The prototype cars have a small server in their trunks with a graphical processing unit to handle AI workloads (the power consumption of that unit is one of the key challenges, says Baidu). The software is called Baidu AutoBrain.

CEO Robin Li said in May that Baidu might introduce an autonomous car this year, putting it ahead of the 2020 date set by Google and carmakers like Nissan. Electric car maker Tesla recently rolled out some self-driving features in its Model S cars.

Baidu’s chief scientist, Andrew Ng, said in an interview that he hopes to develop vehicles that are “fully autonomous over a limited number of routes”, adding: “If we can have a relatively controlled environment I think we’re in striking distance of putting cars on the road.”

The talk about Baidu’s in-car server highlights the opportunity of these complex systems for component makers as well as AI software experts. While many Internet of Things applications involve very low cost, low margin chips, autonomous vehicles will require expensive elements in which vendors will battle to stake a claim. Samsung Electronics has appointed an EVP, Park Jong Hwan, specifically for that purpose, leading a newly concentrated effort in components for self-driving cars and in-vehicle infotainment systems.

Samsung needs to hit back against LG Electronics, which currently has a lead in this area. Park will coordinate efforts with other group affiliates such as battery maker Samsung SDI and software services provider Samsung SDS. Last month, the firm announced a partnership with Volkswagen’s Audi subsidiary to provide memory chips for that carmaker’s in-car systems.

“Samsung just can’t leave this huge market untapped,” Greg Roh, an analyst at HMC Investment Securities, told Bloomberg.
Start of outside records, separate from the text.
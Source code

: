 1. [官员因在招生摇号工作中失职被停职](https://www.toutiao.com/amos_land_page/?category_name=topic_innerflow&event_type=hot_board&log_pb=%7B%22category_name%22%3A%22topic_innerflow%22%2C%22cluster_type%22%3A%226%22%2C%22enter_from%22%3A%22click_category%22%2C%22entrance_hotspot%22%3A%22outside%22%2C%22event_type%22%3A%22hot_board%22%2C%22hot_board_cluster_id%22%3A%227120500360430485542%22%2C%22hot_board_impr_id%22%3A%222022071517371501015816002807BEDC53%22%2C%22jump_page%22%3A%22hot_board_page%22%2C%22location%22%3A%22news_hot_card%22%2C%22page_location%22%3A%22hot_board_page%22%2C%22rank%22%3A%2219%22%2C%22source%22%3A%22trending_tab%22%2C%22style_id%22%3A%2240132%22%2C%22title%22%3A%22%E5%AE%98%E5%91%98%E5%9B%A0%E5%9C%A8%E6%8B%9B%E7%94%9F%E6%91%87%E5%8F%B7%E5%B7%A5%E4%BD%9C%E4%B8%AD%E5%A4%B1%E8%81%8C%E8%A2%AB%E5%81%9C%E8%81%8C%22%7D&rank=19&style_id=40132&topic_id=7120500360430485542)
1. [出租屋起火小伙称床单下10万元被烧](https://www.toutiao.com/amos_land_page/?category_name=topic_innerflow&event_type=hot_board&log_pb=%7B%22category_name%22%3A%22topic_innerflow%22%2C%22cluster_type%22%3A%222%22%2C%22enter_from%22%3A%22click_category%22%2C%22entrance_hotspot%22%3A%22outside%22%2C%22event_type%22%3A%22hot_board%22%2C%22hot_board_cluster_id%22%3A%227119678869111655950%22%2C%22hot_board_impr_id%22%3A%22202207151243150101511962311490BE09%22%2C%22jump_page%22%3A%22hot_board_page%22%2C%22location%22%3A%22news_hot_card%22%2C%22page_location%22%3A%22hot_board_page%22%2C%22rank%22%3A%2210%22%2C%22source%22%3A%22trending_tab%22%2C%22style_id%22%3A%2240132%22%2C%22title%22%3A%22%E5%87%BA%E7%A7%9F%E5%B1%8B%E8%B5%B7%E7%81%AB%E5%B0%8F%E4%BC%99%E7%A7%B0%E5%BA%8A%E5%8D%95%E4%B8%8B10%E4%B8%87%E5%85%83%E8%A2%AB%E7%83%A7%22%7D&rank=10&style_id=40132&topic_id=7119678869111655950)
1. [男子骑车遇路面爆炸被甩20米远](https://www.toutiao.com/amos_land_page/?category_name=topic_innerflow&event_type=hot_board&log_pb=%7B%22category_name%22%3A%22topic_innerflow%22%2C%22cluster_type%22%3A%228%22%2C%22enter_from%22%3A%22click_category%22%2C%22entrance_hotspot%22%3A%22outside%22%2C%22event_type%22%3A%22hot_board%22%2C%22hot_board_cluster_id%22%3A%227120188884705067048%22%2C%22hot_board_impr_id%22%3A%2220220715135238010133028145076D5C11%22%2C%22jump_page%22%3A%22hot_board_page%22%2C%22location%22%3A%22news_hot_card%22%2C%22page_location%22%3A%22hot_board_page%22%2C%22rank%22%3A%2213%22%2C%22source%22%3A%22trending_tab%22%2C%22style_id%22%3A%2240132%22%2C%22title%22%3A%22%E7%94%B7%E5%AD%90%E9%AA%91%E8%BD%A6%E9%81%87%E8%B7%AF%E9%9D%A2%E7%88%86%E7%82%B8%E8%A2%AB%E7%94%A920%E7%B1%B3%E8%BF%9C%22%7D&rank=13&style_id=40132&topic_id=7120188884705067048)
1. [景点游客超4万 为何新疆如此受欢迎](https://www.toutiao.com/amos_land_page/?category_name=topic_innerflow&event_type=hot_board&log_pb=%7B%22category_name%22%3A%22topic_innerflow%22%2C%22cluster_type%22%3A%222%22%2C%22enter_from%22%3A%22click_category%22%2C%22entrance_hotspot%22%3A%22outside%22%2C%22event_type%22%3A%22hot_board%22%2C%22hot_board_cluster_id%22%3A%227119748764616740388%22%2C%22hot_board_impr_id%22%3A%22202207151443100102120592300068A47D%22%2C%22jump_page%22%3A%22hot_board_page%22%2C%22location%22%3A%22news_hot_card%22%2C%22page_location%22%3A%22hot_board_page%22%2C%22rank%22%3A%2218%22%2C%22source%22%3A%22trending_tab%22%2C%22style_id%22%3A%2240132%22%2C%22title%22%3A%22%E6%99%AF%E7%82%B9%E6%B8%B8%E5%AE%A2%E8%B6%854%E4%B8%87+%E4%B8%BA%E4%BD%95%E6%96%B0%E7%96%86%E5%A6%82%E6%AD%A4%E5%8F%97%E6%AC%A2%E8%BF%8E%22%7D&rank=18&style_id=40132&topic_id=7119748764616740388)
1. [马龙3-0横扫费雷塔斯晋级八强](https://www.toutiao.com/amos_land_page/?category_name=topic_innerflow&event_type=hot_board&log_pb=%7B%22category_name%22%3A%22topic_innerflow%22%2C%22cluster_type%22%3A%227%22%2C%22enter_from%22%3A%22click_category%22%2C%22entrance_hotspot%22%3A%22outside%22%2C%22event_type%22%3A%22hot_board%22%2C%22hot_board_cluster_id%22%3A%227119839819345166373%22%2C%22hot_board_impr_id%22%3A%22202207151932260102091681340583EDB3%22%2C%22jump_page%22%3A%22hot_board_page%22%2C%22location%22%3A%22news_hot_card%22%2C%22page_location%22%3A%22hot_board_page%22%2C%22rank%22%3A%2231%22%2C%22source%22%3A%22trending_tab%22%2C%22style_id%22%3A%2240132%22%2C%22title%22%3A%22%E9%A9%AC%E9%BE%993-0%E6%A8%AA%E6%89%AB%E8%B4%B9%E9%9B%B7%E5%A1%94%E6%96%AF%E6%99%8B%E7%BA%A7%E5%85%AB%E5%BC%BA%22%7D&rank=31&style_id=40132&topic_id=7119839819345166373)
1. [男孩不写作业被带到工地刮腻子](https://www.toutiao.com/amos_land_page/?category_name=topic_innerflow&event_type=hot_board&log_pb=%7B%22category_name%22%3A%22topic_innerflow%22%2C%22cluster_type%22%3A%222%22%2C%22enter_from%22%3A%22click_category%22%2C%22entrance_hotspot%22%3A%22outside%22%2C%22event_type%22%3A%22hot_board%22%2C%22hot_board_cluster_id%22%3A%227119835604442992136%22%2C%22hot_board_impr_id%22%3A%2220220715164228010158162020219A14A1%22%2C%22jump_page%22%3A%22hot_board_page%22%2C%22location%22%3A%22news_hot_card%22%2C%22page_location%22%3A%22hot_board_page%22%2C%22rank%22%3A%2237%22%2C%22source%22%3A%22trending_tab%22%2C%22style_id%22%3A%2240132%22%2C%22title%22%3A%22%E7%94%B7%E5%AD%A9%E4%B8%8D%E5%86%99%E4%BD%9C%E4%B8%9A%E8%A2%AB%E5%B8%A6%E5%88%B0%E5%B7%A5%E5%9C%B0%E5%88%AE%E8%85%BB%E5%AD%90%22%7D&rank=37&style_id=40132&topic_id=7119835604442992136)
He said car electronics, including advanced semiconductors, car audio and sensors, account for about 30% of total smart car revenues. The global automotive semiconductor market is expected to grow to about $32.7bn in 2016, Samsung said, citing Gartner forecasts. The connected and driverless car evolution opens the opportunity for vendors to import technologies from other markets such as smartphones, and to encroach on the powerful auto industry presence of embedded chips from firms like Freescale/NXP and Infineon.

LG is supplying 11 components for General Motors’ new Bolt electric car, including the electric-drive motor, charger and batteries, the result of a four-year old joint engineering pact. LG reported KRW478.6bn ($406m) in revenue from vehicle components for the September quarter.